Inset: The social media image that Brooke Zahn allegedly shared online, which is included in a lawsuit filed against Jeffers Pond Elementary in Minnesota (Minnesota District Court/Brooke Zahn). Background: Jeffers Pond Elementary in Prior Lake, Minn., where Brooke Zahn teaches and was suspended for an alleged social media post (KMSP/YouTube).
A Minnesota elementary school teacher says her district unlawfully punished her for a “private” Facebook post — declaring that “A family that is deported together stays together” — in what she blasts as a violation of her First Amendment rights.
Brooke Zahn, a fourth grade teacher at Jeffers Pond Elementary, filed a complaint last month in Minnesota District Court accusing the Prior Lake-Savage Area Schools district of wrongly suspending her over the deportation post.
Zahn argues that her freedom of speech was violated because her post was uploaded to a “private Facebook group” from her “own home outside work hours, using her maiden name instead of her professional name, from an account that expressly noted it represented only her own personal views,” according to the complaint.

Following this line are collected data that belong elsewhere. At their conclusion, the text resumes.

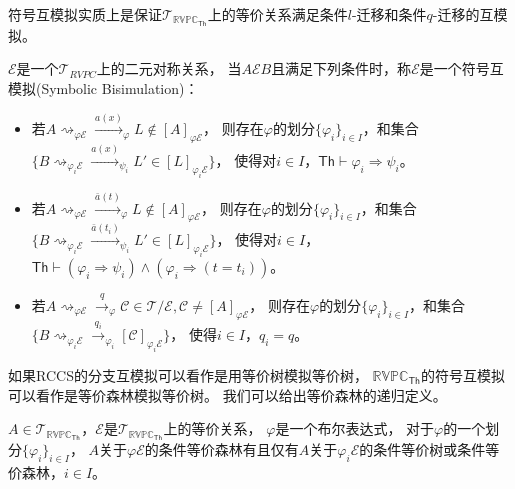 符号互模拟实质上是保证$\mathcal{T}_{\mathbb{RVPC}_{\mathsf{Th}}}$上的等价关系满足条件$l$-迁移和条件$q$-迁移的互模拟。
\begin{definition}[符号互模拟]\label{def:rvpc_symbolic_bisimulation}
   $\mathcal{E}$是一个$\mathcal{T}_{RVPC}$上的二元对称关系，
当$A\mathcal{E}B$且满足下列条件时，称$\mathcal{E}$是一个符号互模拟(Symbolic Bisimulation)：
\begin{itemize}
   \item {
      若$ A \rightsquigarrow_{\varphi \mathcal{E}}\stackrel{a(x)}{\rightarrow}_{\varphi} L\notin [A]_{\varphi \mathcal{E}}$，
      则存在$\varphi$的划分$\{\varphi_i\}_{i\in I}$，和集合$\{B\rightsquigarrow_{\varphi_i \mathcal{E}}\stackrel{a(x)}{\rightarrow}_{\psi_i} L'\in[L]_{\varphi_i\mathcal{E}}\}$，
      使得对$i\in I$，$\mathsf{Th}\vdash \varphi_i \Rightarrow \psi_i$。
   }
   \item {
      若$A \rightsquigarrow_{\varphi \mathcal{E}}\stackrel{\bar{a}(t)}{\rightarrow}_{\varphi} L\notin [A]_{\varphi\mathcal{E}}$，
      则存在$\varphi$的划分$\{\varphi_i\}_{i\in I}$，和集合$\{B\rightsquigarrow_{\varphi_i\mathcal{E}}\stackrel{\bar{a}(t_i)}{\rightarrow}_{\psi_i} L'\in [L]_{\varphi_i\mathcal{E}}\}$，
      使得对$i\in I$，$\mathsf{Th}\vdash (\varphi_i \Rightarrow \psi_i)\wedge (\varphi_i \Rightarrow (t=t_i))$。
   }
   \item {
      若$ A\rightsquigarrow_{\varphi\mathcal{E}} \stackrel{q}{\rightarrow}_{\varphi} \mathcal{C}\in \mathcal{T}/\mathcal{E}, \mathcal{C}\neq [A]_{\varphi \mathcal{E}}$，
      则存在$\varphi$的划分$\{\varphi_i\}_{i\in I}$，和集合$\{B\rightsquigarrow_{\varphi_i\mathcal{E}}\stackrel{q_i}{\rightarrow}_{\varphi_i} [\mathcal{C}]_{\varphi_i\mathcal{E}}\}$，
      使得$i\in I$，$q_i= q$。
   }
\end{itemize}
\end{definition}

如果RCCS的分支互模拟可以看作是用等价树模拟等价树，
$\mathbb{RVPC}_{\mathsf{Th}}$的符号互模拟可以看作是等价森林模拟等价树。
我们可以给出等价森林的递归定义。

\begin{definition}[条件等价森林]
   $A\in\mathcal{T}_{\mathbb{RVPC}_{\mathsf{Th}}}$，$\mathcal{E}$是$\mathcal{T}_{\mathbb{RVPC}_{\mathsf{Th}}}$上的等价关系，
   $\varphi$是一个布尔表达式，
   对于$\varphi$的一个划分$\{\varphi_i\}_{i\in I}$，
   $A$关于$\varphi\mathcal{E}$的条件等价森林有且仅有$A$关于$\varphi_i\mathcal{E}$的条件等价树或条件等价森林，$i\in I$。
\end{definition}

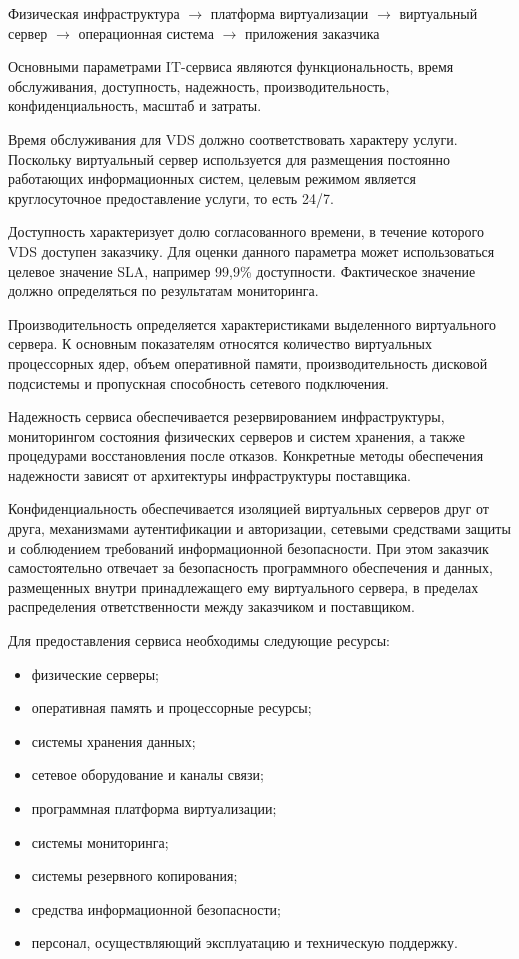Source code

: \documentclass[14pt,a4paper]{extarticle}
\begin{document}
    \begin{center}
    Физическая инфраструктура $\rightarrow$ платформа виртуализации $\rightarrow$
        виртуальный сервер $\rightarrow$ операционная система $\rightarrow$
        приложения заказчика
    \end{center}

    Основными параметрами IT-сервиса являются функциональность, время обслуживания,
    доступность, надежность, производительность, конфиденциальность, масштаб и
    затраты.

    Время обслуживания для VDS должно соответствовать характеру услуги. Поскольку
    виртуальный сервер используется для размещения постоянно работающих
    информационных систем, целевым режимом является круглосуточное предоставление
    услуги, то есть 24/7.

    Доступность характеризует долю согласованного времени, в течение которого VDS
    доступен заказчику. Для оценки данного параметра может использоваться целевое
    значение SLA, например 99,9\% доступности. Фактическое значение должно
    определяться по результатам мониторинга.

    Производительность определяется характеристиками выделенного виртуального
    сервера. К основным показателям относятся количество виртуальных процессорных
    ядер, объем оперативной памяти, производительность дисковой подсистемы и
    пропускная способность сетевого подключения.

    Надежность сервиса обеспечивается резервированием инфраструктуры, мониторингом
    состояния физических серверов и систем хранения, а также процедурами
    восстановления после отказов. Конкретные методы обеспечения надежности зависят
    от архитектуры инфраструктуры поставщика.

    Конфиденциальность обеспечивается изоляцией виртуальных серверов друг от друга,
    механизмами аутентификации и авторизации, сетевыми средствами защиты и
    соблюдением требований информационной безопасности. При этом заказчик
    самостоятельно отвечает за безопасность программного обеспечения и данных,
    размещенных внутри принадлежащего ему виртуального сервера, в пределах
    распределения ответственности между заказчиком и поставщиком.

    Для предоставления сервиса необходимы следующие ресурсы:

    \begin{itemize}
    \item физические серверы;
    \item оперативная память и процессорные ресурсы;
    \item системы хранения данных;
    \item сетевое оборудование и каналы связи;
    \item программная платформа виртуализации;
    \item системы мониторинга;
    \item системы резервного копирования;
    \item средства информационной безопасности;
    \item персонал, осуществляющий эксплуатацию и техническую поддержку.
    \end{itemize}
\end{document}
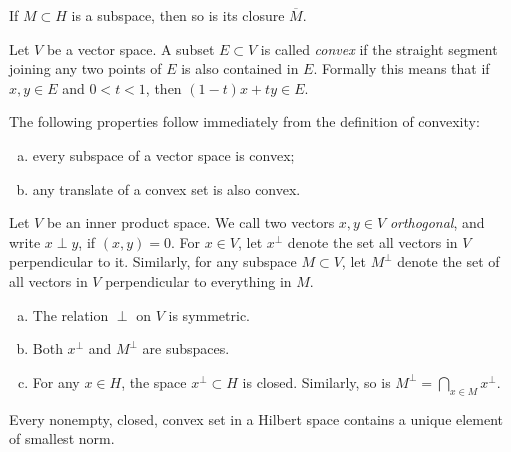 \begin{remark}
  If $M \subset H$ is a subspace, then so is its closure $\overline{M}$.
\end{remark}

\begin{definition}
  Let $V$ be a vector space. A subset $E \subset V$ is called \emph{convex} if the straight segment joining any two points of $E$ is also contained in $E$. Formally this means that if $x,y \in E$ and $0 < t < 1$, then $(1-t) x + t y \in E$.
\end{definition}

\begin{remark}
  The following properties follow immediately from the definition of convexity:
  \begin{enumerate}[(a)]
  \item every subspace of a vector space is convex;
  \item any translate of a convex set is also convex.
  \end{enumerate}
\end{remark}

\begin{definition}
  Let $V$ be an inner product space. We call two vectors $x,y \in V$ \emph{orthogonal}, and write $x \perp y$, if $(x,y) = 0$. For $x \in V$, let $x^\perp$ denote the set all vectors in $V$ perpendicular to it. Similarly, for any subspace $M \subset V$, let $M^\perp$ denote the set of all vectors in $V$ perpendicular to everything in $M$.
\end{definition}

\begin{remark}
  \mbox{}
  \begin{enumerate}[(a)]
  \item The relation $\perp$ on $V$ is symmetric.
  \item Both $x^\perp$ and $M^\perp$ are subspaces.
  \item For any $x \in H$, the space $x^\perp \subset H$ is closed. Similarly, so is $M^\perp = \bigcap_{x \in M} x^\perp$.
  \end{enumerate}
\end{remark}

\begin{theorem}
  Every nonempty, closed, convex set in a Hilbert space contains a unique element of smallest norm.
\end{theorem}

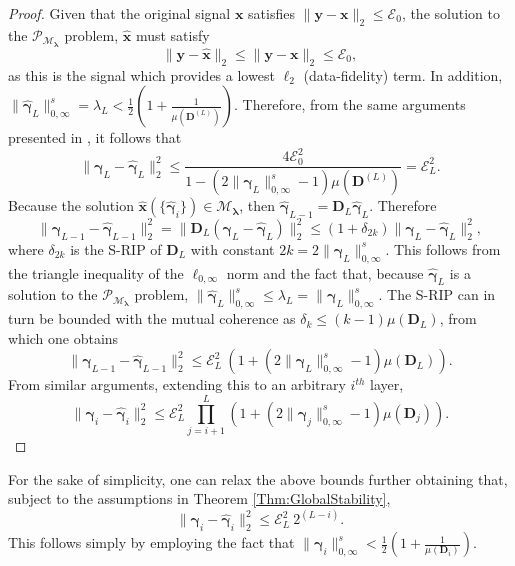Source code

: \documentclass[10pt,journal]{IEEEtran}
\def\x{{\mathbf x}}
\def\y{{\mathbf y}}
\def\D{{\mathbf D}}
\def\M{{\mathcal{M}}}
\def\P{{\mathcal{P}}}
\def\gama{{\boldsymbol \gamma}}
\def\lamda{{\boldsymbol \lambda}}
\def\Loi{{\ell_{0,\infty}}}
\def\PM{{\P_{\M_\lamda}}}
\theoremstyle{plain}
\theoremstyle{definition}
\begin{document}
\begin{proof}
	Given that the original signal $\x$ satisfies $\|\y-\x\|_2\leq \mathcal{E}_0$,  the solution to the $\PM$ problem, $\hat{\x}$ must satisfy 
	\begin{equation}
	\|\y-\hat{\x}\|_2\leq \|\y- \x \|_2\leq \mathcal{E}_0,
	\end{equation}
	as this is the signal which provides a lowest $\ell_2$ (data-fidelity) term. In addition, $\|\hat{\gama}_L\|^s_{0,\infty} = \lambda_L < \frac{1}{2}(1+\frac{1}{\mu(\D^{(L)})}) $. Therefore, from the same arguments presented in \cite{WorkingLocallyThinkingGlobally}, it follows that
	\begin{equation}
	\|\gama_L-\hat{\gama}_L\|_2^2\leq \frac{4\mathcal{E}_0^2}{1-(2\|\gama_L\|^s_{0,\infty}-1)\mu(\D^{(L)})} = \mathcal{E}^2_L.
	\end{equation}
	Because the solution $\hat{\x}(\{\hat{\gama}_i\})\in\M_\lamda$, then $\hat{\gama}_{L-1} = \D_L \hat{\gama}_L$. Therefore
	\begin{equation}
	\|\gama_{L-1}-\hat{\gama}_{L-1}\|_2^2 = \|\D_L (\gama_{L}-\hat{\gama}_{L})\|_2^2 \leq (1+\delta_{2k})\|\gama_{L}-\hat{\gama}_{L}\|_2^2,
	\end{equation}
	where $\delta_{2k}$ is the S-RIP of $\D_L$ with constant $2k = 2\|\gama_L\|^s_{0,\infty}$. This follows from the triangle inequality of the $\Loi$ norm and the fact that, because $\hat{\gama}_L$ is a solution to the $\PM$ problem, $\|\hat{\gama}_L\|^s_{0,\infty} \leq \lambda_L = \|{\gama}_L\|^s_{0,\infty}$. The S-RIP can in turn be bounded with the mutual coherence \cite{WorkingLocallyThinkingGlobally} as $\delta_k \leq (k-1) \mu(\D_L)$, from which one obtains
	\begin{equation}
	\|\gama_{L-1}-\hat{\gama}_{L-1}\|_2^2 \leq \mathcal{E}^2_L\ (1+(2\|\gama_L\|^s_{0,\infty}-1)\mu(\D_L)).
	\end{equation}
	From similar arguments, extending this to an arbitrary $i^{th}$ layer, 
	\begin{equation}
	\| \gama_i- \hat{\gama}_i \|_2^2 \leq \mathcal{E}^2_L \prod_{j=i+1}^{L} (1 + (2\|\gama_j\|^s_{0,\infty} -1)\mu(\D_{j})).
	\end{equation}
\end{proof}

For the sake of simplicity, one can relax the above bounds further obtaining that, subject to the assumptions in Theorem \ref{Thm:GlobalStability}, 
\begin{equation} \label{Eq:DCPEStability_simple}
\| \gama_i- \hat{\gama}_i \|_2^2 \leq \mathcal{E}^2_L\ 2^{(L-i)}.
\end{equation}
This follows simply by employing the fact that $\| \gama_i \|^s_{0,\infty} < \frac{1}{2} \left( 1 + \frac{1}{\mu(\D_i)} \right)$.
\end{document}

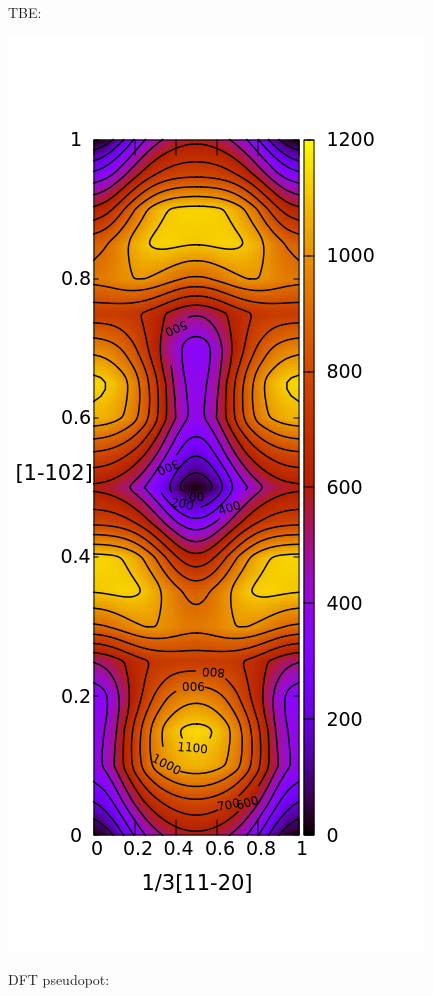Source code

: \documentclass[11pt]{article}
\begin{document}
TBE:
\begin{center}
\includegraphics[width=.9\linewidth]{Images/pyramidal_gamma_surface_final_model_contours.png}
\end{center}
DFT pseudopot:
\end{document}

“Defendants purported to justify this action based on complaints they received from outsiders who, to all appearances, had never interacted with Mrs. Zahn professionally but simply read about her speech online, disagreed with it politically, and set out to have her punished for it,” the complaint alleges. “Moreover, defendants themselves had generated many of these comments by using their own speech to call people’s attention to — and to express disapproval of — Mrs. Zahn’s outside-of-work comments.”
Love true crime? Sign up for our newsletter, The Law&Crime Docket, to get the latest real-life crime stories delivered right to your inbox.
In a statement to The Minnesota Star Tribune, Zahn said she loves her job as a teacher and is “proud” of her “right to free speech.” The district’s decision to “punish” her with discipline and a suspension for her “private opinions” was wrong, the educator claims.
“I am standing up for my rights as a citizen and to ensure this doesn’t happen to other teachers,” Zahn said, per the Tribune.
In her complaint, the Minnesotan notes how she was also disciplined for anti-masking posts that she allegedly made during the COVID-19 pandemic. Zahn says the school told her the posts, including the deportation one, caused a “disruption” — which she condemns as a “pretext or excuse for viewpoint discrimination,” per the complaint.
“Any alleged ‘disruption’ resulted predominantly, if not exclusively, from disagreement by others at Jeffers Pond with the viewpoint expressed in Mrs. Zahn’s private speech,” the complaint charges. “The District has no viewpoint-neutral or generally-applicable policies about how to evaluate or respond to alleged disruption from such disagreements.”
Zahn’s legal team did not respond to Law&Crime’s requests for comment Tuesday. The Prior Lake-Savage Area Schools district also did not respond.